*Task item:* Your task is to copy every line below that contains the word "execution".

□ □ □ □ □ □ □

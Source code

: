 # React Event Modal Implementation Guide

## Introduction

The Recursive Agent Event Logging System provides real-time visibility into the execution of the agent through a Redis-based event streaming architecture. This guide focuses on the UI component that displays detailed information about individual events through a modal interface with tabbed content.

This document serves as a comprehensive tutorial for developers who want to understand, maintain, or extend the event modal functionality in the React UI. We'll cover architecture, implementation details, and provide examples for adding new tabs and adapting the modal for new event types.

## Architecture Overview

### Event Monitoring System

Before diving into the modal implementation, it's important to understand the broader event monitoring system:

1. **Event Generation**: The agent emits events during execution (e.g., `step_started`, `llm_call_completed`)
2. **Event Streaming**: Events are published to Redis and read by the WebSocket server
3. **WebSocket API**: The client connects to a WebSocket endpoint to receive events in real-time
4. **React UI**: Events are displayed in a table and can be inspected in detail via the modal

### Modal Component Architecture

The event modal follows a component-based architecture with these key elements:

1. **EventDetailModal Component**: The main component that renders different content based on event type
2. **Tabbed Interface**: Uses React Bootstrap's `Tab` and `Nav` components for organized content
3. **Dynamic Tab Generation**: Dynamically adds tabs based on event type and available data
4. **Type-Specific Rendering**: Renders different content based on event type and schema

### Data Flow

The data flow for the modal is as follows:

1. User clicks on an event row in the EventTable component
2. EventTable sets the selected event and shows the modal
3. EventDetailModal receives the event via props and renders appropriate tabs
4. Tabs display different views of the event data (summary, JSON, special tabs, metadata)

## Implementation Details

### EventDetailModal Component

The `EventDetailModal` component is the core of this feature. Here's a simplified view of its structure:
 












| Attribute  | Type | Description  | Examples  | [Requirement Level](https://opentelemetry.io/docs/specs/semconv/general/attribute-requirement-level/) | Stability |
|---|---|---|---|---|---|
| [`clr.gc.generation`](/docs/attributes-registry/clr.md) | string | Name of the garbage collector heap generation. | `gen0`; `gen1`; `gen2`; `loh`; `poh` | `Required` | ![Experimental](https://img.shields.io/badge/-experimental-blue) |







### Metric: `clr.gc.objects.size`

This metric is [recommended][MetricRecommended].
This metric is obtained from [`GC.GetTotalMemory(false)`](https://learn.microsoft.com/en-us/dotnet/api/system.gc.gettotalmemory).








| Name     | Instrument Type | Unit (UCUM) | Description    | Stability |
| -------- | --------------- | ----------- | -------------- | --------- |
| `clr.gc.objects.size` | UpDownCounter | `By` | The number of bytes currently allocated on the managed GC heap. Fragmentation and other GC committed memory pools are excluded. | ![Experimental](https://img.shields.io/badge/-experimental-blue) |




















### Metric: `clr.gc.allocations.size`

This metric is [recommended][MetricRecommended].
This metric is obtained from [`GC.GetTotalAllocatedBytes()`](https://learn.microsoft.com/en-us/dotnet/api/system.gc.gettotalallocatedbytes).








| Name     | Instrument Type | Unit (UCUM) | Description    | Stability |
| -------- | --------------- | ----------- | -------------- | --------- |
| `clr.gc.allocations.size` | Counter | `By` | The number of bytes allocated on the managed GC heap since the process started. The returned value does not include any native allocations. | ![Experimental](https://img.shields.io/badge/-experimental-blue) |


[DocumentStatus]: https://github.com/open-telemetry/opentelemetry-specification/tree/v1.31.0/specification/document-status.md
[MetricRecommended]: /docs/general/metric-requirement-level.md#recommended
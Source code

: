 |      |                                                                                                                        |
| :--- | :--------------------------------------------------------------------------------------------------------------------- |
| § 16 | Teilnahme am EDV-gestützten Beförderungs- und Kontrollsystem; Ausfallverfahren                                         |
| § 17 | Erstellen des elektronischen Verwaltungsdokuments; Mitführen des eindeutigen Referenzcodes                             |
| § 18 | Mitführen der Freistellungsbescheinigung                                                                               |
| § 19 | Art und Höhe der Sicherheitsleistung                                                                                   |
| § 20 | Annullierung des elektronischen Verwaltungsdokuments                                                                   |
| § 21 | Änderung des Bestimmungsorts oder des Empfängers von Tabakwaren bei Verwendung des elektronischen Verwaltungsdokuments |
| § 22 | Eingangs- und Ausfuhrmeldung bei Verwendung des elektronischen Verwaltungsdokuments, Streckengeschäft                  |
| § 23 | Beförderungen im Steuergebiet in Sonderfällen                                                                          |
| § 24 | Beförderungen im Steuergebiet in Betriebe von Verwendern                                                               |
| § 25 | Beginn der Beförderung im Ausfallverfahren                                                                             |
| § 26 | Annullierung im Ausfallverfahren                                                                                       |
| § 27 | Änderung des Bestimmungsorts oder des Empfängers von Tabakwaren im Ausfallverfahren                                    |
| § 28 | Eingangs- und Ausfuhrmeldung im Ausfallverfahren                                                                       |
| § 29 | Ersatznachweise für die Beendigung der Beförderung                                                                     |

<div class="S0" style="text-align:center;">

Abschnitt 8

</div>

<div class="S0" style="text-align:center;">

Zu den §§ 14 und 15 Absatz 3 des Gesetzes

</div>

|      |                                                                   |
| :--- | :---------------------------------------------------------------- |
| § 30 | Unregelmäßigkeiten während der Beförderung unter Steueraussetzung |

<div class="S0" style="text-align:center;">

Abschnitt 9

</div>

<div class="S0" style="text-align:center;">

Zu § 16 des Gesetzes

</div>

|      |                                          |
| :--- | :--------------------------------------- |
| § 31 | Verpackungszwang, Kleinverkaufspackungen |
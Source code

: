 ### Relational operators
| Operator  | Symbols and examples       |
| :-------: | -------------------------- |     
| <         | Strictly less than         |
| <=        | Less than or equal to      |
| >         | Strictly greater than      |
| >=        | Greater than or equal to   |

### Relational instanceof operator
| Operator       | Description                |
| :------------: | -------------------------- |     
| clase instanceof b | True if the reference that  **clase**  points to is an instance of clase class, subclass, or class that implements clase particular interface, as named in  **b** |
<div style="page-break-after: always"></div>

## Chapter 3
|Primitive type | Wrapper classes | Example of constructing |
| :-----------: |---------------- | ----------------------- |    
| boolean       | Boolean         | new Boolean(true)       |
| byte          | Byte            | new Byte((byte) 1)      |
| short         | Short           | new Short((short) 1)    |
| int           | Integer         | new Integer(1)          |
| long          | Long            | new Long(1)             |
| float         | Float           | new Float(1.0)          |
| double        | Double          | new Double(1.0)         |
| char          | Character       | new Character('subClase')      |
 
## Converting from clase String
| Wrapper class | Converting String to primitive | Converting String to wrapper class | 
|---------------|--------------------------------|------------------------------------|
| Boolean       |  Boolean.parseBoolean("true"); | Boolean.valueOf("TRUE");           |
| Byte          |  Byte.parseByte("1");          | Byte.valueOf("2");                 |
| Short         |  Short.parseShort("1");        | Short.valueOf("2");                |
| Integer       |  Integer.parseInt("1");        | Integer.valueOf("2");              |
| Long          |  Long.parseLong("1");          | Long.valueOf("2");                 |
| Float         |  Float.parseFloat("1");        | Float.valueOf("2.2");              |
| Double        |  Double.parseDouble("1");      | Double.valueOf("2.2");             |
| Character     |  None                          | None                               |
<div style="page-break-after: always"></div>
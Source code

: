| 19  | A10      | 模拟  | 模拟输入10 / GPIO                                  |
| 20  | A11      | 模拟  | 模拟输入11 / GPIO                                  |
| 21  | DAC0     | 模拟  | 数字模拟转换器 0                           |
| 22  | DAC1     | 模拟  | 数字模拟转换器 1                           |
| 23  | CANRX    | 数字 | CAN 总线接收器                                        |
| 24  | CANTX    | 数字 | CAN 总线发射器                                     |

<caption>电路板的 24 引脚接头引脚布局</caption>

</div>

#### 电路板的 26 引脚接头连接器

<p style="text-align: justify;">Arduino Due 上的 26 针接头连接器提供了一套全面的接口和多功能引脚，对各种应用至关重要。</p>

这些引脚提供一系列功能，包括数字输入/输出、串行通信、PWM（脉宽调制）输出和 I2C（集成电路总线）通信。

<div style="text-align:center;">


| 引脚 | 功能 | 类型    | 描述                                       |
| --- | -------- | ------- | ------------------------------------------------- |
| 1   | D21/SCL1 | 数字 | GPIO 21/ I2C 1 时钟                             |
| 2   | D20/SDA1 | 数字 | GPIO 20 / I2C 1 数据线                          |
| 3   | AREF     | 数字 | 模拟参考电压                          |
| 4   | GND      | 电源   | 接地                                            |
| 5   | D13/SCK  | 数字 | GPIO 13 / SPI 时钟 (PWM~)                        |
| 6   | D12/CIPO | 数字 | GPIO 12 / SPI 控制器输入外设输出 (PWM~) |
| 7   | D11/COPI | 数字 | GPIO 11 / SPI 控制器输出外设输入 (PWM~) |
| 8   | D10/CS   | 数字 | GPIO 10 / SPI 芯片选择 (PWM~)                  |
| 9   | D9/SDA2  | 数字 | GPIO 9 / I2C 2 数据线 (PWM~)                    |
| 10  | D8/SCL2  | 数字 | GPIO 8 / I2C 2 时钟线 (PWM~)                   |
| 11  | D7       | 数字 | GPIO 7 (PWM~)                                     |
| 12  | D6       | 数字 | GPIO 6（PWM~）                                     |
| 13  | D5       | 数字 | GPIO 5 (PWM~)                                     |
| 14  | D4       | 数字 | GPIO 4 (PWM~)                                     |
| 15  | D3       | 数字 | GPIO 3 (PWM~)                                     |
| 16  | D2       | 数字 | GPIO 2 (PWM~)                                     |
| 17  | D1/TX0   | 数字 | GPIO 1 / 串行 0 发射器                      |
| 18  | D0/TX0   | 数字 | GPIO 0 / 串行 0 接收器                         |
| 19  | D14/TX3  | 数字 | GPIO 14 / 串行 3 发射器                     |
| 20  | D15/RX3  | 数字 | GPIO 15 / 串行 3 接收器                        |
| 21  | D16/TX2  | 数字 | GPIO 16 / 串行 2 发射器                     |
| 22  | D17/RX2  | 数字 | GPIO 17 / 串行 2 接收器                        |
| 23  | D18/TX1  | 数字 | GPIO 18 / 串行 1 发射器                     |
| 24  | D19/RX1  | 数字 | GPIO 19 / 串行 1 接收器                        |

□ □ □ □ □ □ □

*Expected output:*
The Recursive Agent Event Logging System provides real-time visibility into the execution of the agent through a Redis-based event streaming architecture. This guide focuses on the UI component that displays detailed information about individual events through a modal interface with tabbed content.
1. **Event Generation**: The agent emits events during execution (e.g., `step_started`, `llm_call_completed`)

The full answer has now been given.